Can anyone tell me who is expected to defect first, the Democrats from their 
task to impeach, or the Republicans from Trump, and who are these Republicans 
precisely, given that most of the liberal or conservative ones have been 
gerrymandered out of office, and who can guarantee that disuniting them from 
Trump isn't going to help resurrect a zombie, a Wiedergänger of the Grand Old 
Party? Or is it that accounting for any of these technicalities is simply 
besides the point, that impeachment must be imagined as a process driven by 
civil society and its organizations, with Democrats as mere followers, and that 
once it becomes a force that aligns with Trump's own narcissistic death drive, 
the details don't matter, and as long as one keeps fanning the flames, the shit 
is going to fall in place naturally? Because -- and this is all just step one! 

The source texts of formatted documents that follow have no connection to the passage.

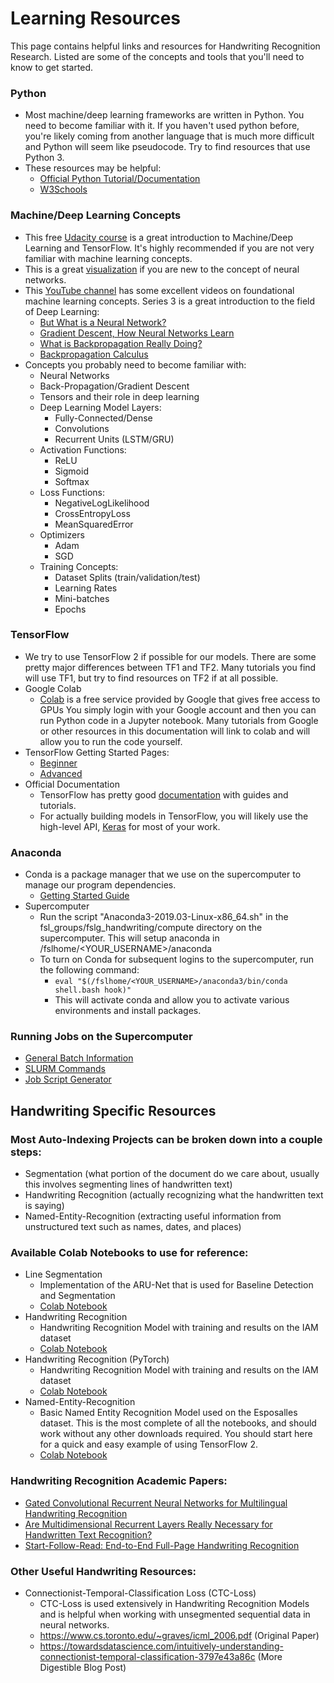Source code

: # Learning Resources

This page contains helpful links and resources for Handwriting Recognition Research. Listed are some of the concepts and tools
that you'll need to know to get started.

### Python

* Most machine/deep learning frameworks are written in Python. You need to become familiar with it. If you haven't used python before,
you're likely coming from another language that is much more difficult and Python will seem like pseudocode.
Try to find resources that use Python 3.
* These resources may be helpful:
  * [Official Python Tutorial/Documentation](https://docs.python.org/3/)
  * [W3Schools](https://www.w3schools.com/python/default.asp)

### Machine/Deep Learning Concepts

* This free [Udacity course](https://www.udacity.com/course/intro-to-tensorflow-for-deep-learning--ud187) is a great introduction
  to Machine/Deep Learning and TensorFlow. It's highly recommended if you are not very familiar with machine learning concepts.
* This is a great [visualization](http://playground.tensorflow.org/) if you are new to the concept of neural networks.
* This [YouTube channel](https://www.youtube.com/channel/UCYO_jab_esuFRV4b17AJtAw) has some excellent videos on foundational machine learning concepts. Series 3 is a great introduction to the field of Deep Learning:
  * [But What is a Neural Network?](https://www.youtube.com/watch?v=aircAruvnKk&t=111s)
  * [Gradient Descent, How Neural Networks Learn](https://www.youtube.com/watch?v=IHZwWFHWa-w)
  * [What is Backpropagation Really Doing?](https://www.youtube.com/watch?v=Ilg3gGewQ5U)
  * [Backpropagation Calculus](https://www.youtube.com/watch?v=tIeHLnjs5U8)
* Concepts you probably need to become familiar with:
  * Neural Networks
  * Back-Propagation/Gradient Descent
  * Tensors and their role in deep learning
  * Deep Learning Model Layers:
    * Fully-Connected/Dense
    * Convolutions
    * Recurrent Units (LSTM/GRU)
  * Activation Functions:
    * ReLU
    * Sigmoid
    * Softmax
  * Loss Functions:
    * NegativeLogLikelihood
    * CrossEntropyLoss
    * MeanSquaredError
  * Optimizers
    * Adam
    * SGD
  * Training Concepts:
    * Dataset Splits (train/validation/test)
    * Learning Rates
    * Mini-batches
    * Epochs

### TensorFlow

* We try to use TensorFlow 2 if possible for our models. There are some pretty major differences between TF1 and TF2.
  Many tutorials you find will use TF1, but try to find resources on TF2 if at all possible.
* Google Colab
  * [Colab](https://colab.research.google.com/) is a free service provided by Google that gives free access to GPUs
    You simply login with your Google account and then you can run Python code in a Jupyter notebook. Many tutorials from
	  Google or other resources in this documentation will link to colab and will allow you to run the code yourself.
* TensorFlow Getting Started Pages:
  * [Beginner](https://www.tensorflow.org/tutorials/quickstart/beginner)
  * [Advanced](https://www.tensorflow.org/tutorials/quickstart/advanced)
* Official Documentation
  * TensorFlow has pretty good [documentation](https://www.tensorflow.org/api_docs/python/) with guides and tutorials.
  * For actually building models in TensorFlow, you will likely use the high-level API,
    [Keras](https://www.tensorflow.org/guide/keras/overview) for most of your work.
  
### Anaconda

* Conda is a package manager that we use on the supercomputer to manage our program dependencies.
    * [Getting Started Guide](https://docs.conda.io/projects/conda/en/latest/user-guide/getting-started.html#)
* Supercomputer
  * Run the script "Anaconda3-2019.03-Linux-x86_64.sh" in the fsl_groups/fslg_handwriting/compute directory
    on the supercomputer. This will setup anaconda in /fslhome/<YOUR_USERNAME>/anaconda
  * To turn on Conda for subsequent logins to the supercomputer, run the following command:
    * ```eval "$(/fslhome/<YOUR_USERNAME>/anaconda3/bin/conda shell.bash hook)"```
    * This will activate conda and allow you to activate various environments and install packages.

### Running Jobs on the Supercomputer

* [General Batch Information](https://rc.byu.edu/wiki/?id=General+Batch+Information)
* [SLURM Commands](https://rc.byu.edu/wiki/?id=SLURM+Commands)
* [Job Script Generator](https://rc.byu.edu/documentation/slurm/script-generator)

## Handwriting Specific Resources

### Most Auto-Indexing Projects can be broken down into a couple steps:

* Segmentation (what portion of the document do we care about, usually this involves segmenting lines of handwritten text)
* Handwriting Recognition (actually recognizing what the handwritten text is saying)
* Named-Entity-Recognition (extracting useful information from unstructured text such as names, dates, and places)

### Available Colab Notebooks to use for reference:

* Line Segmentation
  * Implementation of the ARU-Net that is used for Baseline Detection and Segmentation
  * [Colab Notebook](https://colab.research.google.com/github/BYU-Handwriting-Lab/GettingStarted/blob/master/notebooks/ARUNetSegmentation.ipynb)
* Handwriting Recognition
  * Handwriting Recognition Model with training and results on the IAM dataset
  * [Colab Notebook](https://colab.research.google.com/github/BYU-Handwriting-Lab/GettingStarted/blob/master/notebooks/handwriting-recognition-tensorflow.ipynb)
* Handwriting Recognition (PyTorch)
  * Handwriting Recognition Model with training and results on the IAM dataset
  * [Colab Notebook](https://colab.research.google.com/github/BYU-Handwriting-Lab/GettingStarted/blob/master/notebooks/handwriting-recognition-pytorch.ipynb)
* Named-Entity-Recognition
  * Basic Named Entity Recognition Model used on the Esposalles dataset. This is the most complete of all the
    notebooks, and should work without any other downloads required. You should start here for a quick and easy
    example of using TensorFlow 2.
  * [Colab Notebook](https://colab.research.google.com/github/BYU-Handwriting-Lab/GettingStarted/blob/master/notebooks/named-entity-recognition.ipynb)

### Handwriting Recognition Academic Papers:

* [Gated Convolutional Recurrent Neural Networks for Multilingual Handwriting Recognition](https://ieeexplore-ieee-org.erl.lib.byu.edu/document/8270042)
* [Are Multidimensional Recurrent Layers Really Necessary for Handwritten Text Recognition?](http://www.jpuigcerver.net/pubs/jpuigcerver_icdar2017.pdf)
* [Start-Follow-Read: End-to-End Full-Page Handwriting Recognition](http://openaccess.thecvf.com/content_ECCV_2018/papers/Curtis_Wigington_Start_Follow_Read_ECCV_2018_paper.pdf)

### Other Useful Handwriting Resources:

* Connectionist-Temporal-Classification Loss (CTC-Loss)
  * CTC-Loss is used extensively in Handwriting Recognition Models and is helpful when working with unsegmented sequential data in neural networks.
  * https://www.cs.toronto.edu/~graves/icml_2006.pdf (Original Paper)
  * https://towardsdatascience.com/intuitively-understanding-connectionist-temporal-classification-3797e43a86c (More Digestible Blog Post)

-- I'm not so completely certain about that, and I'm surprised that there is so 
little discussion about the concrete procedures, no drawing boards, no 
roadmaps, and while I admit it's only been sixty or so hours, we don't have 
time forever, there is a certain urgency to all of this. And at the same time, 
am I also going hear from the faction, which I am certain must exist, that will 
argue against impeachment, as it only reinforces the blind faith in the power 
of failed institutions, argue that things still have to get a tiny bit worse, 
the joke just by one more twist sicker, that Trump's historic mission to destoy 
all hope for a return to the status quo of neoliberal tyranny is still not 
fully completed, and that we have to wait just a little longer before we can 
start make binding agreements and a couple of practical provisions to end 
capitalism, which includes the end of capitalism as a spectator sport, in our 
lifetimes? None of these are rhetorical questions, and -- TL;DR: -- I really 
hope I didn't just accidentally reinvent some dead latter branch of 
accelerationism, because honestly, I never paid much attention to any of it.